Human-Robot Interaction: An Introduction, 2nd EditionКНИГИ » АППАРАТУРА
Название: Human-Robot Interaction: An Introduction, 2nd Edition Автор: Christoph Bartneck, Tony Belpaeme, Friederike Eyssel, Takayuki Kanda Издательство: Cambridge University Press Год: 2024 Страниц: 323 Язык: английский Формат: pdf (true) Размер: 24.0 MB
The role of robots in society keeps expanding and diversifying, bringing with it a host of issues surrounding the relationship between robots and humans. This introduction to human–robot interaction (HRI) by leading researchers in this developing field is the first to provide a broad overview of the multidisciplinary topics central to modern HRI research. Written for students and researchers from robotics, Artificial Intelligence (AI), psychology, sociology, and design, it presents the basics of how robots work, how to design them, and how to evaluate their performance. Self-contained chapters discuss a wide range of topics, including speech and language, nonverbal communication, and processing emotions, plus an array of applications and the ethical issues surrounding them. This revised and expanded second edition includes a new chapter on how people perceive robots, coverage of recent developments in robotic hardware, software, and Artificial Intelligence, and exercises for readers to test their knowledge.

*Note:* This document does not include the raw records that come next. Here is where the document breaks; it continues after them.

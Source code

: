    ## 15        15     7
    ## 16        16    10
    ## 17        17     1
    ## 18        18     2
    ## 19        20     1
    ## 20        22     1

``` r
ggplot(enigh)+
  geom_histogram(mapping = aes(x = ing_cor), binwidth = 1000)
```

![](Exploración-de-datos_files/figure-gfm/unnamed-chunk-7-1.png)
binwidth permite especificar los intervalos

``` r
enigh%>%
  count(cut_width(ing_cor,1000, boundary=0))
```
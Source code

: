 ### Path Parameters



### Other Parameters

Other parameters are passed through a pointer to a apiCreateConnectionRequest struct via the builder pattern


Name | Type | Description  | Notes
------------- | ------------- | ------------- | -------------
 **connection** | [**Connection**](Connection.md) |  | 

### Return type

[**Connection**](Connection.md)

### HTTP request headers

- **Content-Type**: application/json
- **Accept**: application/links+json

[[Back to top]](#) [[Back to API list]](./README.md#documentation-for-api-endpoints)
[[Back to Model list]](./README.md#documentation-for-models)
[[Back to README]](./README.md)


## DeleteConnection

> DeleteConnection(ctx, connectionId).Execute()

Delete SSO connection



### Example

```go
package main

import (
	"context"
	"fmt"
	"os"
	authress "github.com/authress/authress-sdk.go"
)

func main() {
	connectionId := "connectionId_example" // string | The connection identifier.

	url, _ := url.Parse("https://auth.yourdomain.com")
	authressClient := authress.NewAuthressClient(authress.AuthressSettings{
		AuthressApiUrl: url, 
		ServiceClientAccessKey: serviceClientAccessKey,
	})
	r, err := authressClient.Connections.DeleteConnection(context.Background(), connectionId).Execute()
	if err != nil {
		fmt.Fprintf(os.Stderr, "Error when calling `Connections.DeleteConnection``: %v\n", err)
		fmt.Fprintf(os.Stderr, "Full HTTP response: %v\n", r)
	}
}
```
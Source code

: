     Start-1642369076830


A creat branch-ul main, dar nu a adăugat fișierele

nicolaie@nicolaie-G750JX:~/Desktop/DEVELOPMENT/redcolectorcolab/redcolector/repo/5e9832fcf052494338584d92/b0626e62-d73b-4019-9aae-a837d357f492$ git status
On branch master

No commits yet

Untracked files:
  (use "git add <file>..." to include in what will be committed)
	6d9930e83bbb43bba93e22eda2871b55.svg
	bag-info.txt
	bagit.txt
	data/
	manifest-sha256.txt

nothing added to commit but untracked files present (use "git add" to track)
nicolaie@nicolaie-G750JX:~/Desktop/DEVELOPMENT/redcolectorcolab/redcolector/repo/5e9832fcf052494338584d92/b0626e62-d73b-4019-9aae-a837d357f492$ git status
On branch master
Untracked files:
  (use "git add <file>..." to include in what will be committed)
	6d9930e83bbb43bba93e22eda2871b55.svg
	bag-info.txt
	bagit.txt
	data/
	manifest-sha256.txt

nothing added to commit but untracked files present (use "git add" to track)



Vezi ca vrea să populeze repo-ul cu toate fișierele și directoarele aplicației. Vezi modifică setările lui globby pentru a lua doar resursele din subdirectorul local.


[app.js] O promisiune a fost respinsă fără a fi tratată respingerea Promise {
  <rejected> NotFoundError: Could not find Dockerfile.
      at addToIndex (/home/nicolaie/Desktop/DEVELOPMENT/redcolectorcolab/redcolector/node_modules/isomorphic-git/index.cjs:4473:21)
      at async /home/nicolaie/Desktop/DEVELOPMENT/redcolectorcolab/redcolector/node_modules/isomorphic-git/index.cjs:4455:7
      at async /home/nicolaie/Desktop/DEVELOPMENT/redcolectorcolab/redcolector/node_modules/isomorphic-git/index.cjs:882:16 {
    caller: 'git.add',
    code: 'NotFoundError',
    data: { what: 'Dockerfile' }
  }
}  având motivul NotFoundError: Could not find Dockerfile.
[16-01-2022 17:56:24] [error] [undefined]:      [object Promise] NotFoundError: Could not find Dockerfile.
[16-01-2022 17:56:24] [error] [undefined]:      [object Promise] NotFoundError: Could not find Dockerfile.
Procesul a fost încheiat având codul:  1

Middleware is software that sits among software components, such as commonly available library modules and the application modules that the developers created for a specific purpose, as well as the operating system of the robot’s computer. It is often considered as the “software glue” because its function is to ease the connection of those software components.
One of the functions of robotics middleware is to deal with the heterogeneity of hardware. Some applications are flexible about the type of sensors the robot uses as long as similar sensor data are provided. For instance, a 3D LiDAR could provide 3D distance data, but these data can be converted into the kind of 2D data that a 2D laser range finder provides. On the middleware, we can standardize a data format for 2D laser range finders so that we can use 2D laser range finders from different companies, as well as other sensors that output distance information, such as depth sensors and 3D LiDAR, in a similar way.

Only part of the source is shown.